■ **TASK OBJECTIVE**: From the entries that follow, report every line in which "your" occurs.

*** ENTRIES SHOWN Section Begins ***

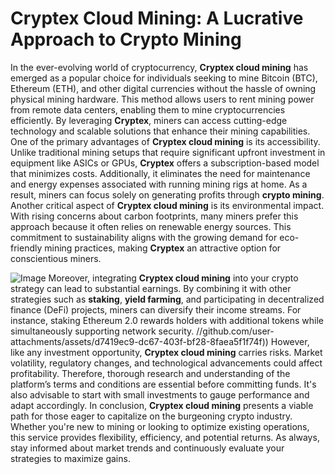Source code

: # Cryptex Cloud Mining: A Lucrative Approach to Crypto Mining
In the ever-evolving world of cryptocurrency, **Cryptex cloud mining** has emerged as a popular choice for individuals seeking to mine Bitcoin (BTC), Ethereum (ETH), and other digital currencies without the hassle of owning physical mining hardware. This method allows users to rent mining power from remote data centers, enabling them to mine cryptocurrencies efficiently. By leveraging **Cryptex**, miners can access cutting-edge technology and scalable solutions that enhance their mining capabilities.
One of the primary advantages of **Cryptex cloud mining** is its accessibility. Unlike traditional mining setups that require significant upfront investment in equipment like ASICs or GPUs, **Cryptex** offers a subscription-based model that minimizes costs. Additionally, it eliminates the need for maintenance and energy expenses associated with running mining rigs at home. As a result, miners can focus solely on generating profits through **crypto mining**.
Another critical aspect of **Cryptex cloud mining** is its environmental impact. With rising concerns about carbon footprints, many miners prefer this approach because it often relies on renewable energy sources. This commitment to sustainability aligns with the growing demand for eco-friendly mining practices, making **Cryptex** an attractive option for conscientious miners.

![Image](https://github.com/user-attachments/assets/4a25d116-2220-4385-b08e-f287af8fcbc4)
Moreover, integrating **Cryptex cloud mining** into your crypto strategy can lead to substantial earnings. By combining it with other strategies such as **staking**, **yield farming**, and participating in decentralized finance (DeFi) projects, miners can diversify their income streams. For instance, staking Ethereum 2.0 rewards holders with additional tokens while simultaneously supporting network security.
 //github.com/user-attachments/assets/d7419ec9-dc67-403f-bf28-8faea5f1f74f))
However, like any investment opportunity, **Cryptex cloud mining** carries risks. Market volatility, regulatory changes, and technological advancements could affect profitability. Therefore, thorough research and understanding of the platform’s terms and conditions are essential before committing funds. It's also advisable to start with small investments to gauge performance and adapt accordingly.
In conclusion, **Cryptex cloud mining** presents a viable path for those eager to capitalize on the burgeoning crypto industry. Whether you're new to mining or looking to optimize existing operations, this service provides flexibility, efficiency, and potential returns. As always, stay informed about market trends and continuously evaluate your strategies to maximize gains.
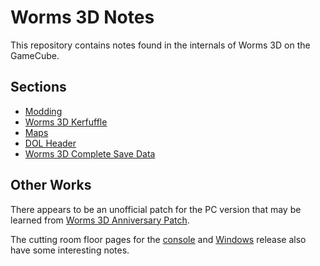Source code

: # Worms 3D Notes

This repository contains notes found in the internals of Worms 3D on the GameCube.

## Sections

- [Modding](modding.md)
- [Worms 3D Kerfuffle](kerfuffle.md)
- [Maps](maps.md)
- [DOL Header](dol_header.md)
- [Worms 3D Complete Save Data](worms-3d.6441.gci)

## Other Works

There appears to be an unofficial patch for the PC version that may
be learned from [Worms 3D Anniversary Patch](https://github.com/heatray/W3DPatch).

The cutting room floor pages for the [console](https://tcrf.net/Worms_3D_(GameCube,_PlayStation_2,_Xbox))
and [Windows](https://tcrf.net/Worms_3D_(Windows)) release also have some interesting notes.
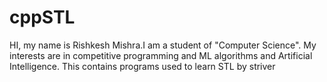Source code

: # cppSTL
HI, my name is Rishkesh Mishra.I am a student of "Computer Science".
My interests are in competitive programming and ML algorithms and Artificial Intelligence.
This contains programs used to learn STL by striver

*** ENTRIES SHOWN Section Ends ***

■ **EXPECTED ANSWER**:
Moreover, integrating **Cryptex cloud mining** into your crypto strategy can lead to substantial earnings. By combining it with other strategies such as **staking**, **yield farming**, and participating in decentralized finance (DeFi) projects, miners can diversify their income streams. For instance, staking Ethereum 2.0 rewards holders with additional tokens while simultaneously supporting network security.
In conclusion, **Cryptex cloud mining** presents a viable path for those eager to capitalize on the burgeoning crypto industry. Whether you're new to mining or looking to optimize existing operations, this service provides flexibility, efficiency, and potential returns. As always, stay informed about market trends and continuously evaluate your strategies to maximize gains.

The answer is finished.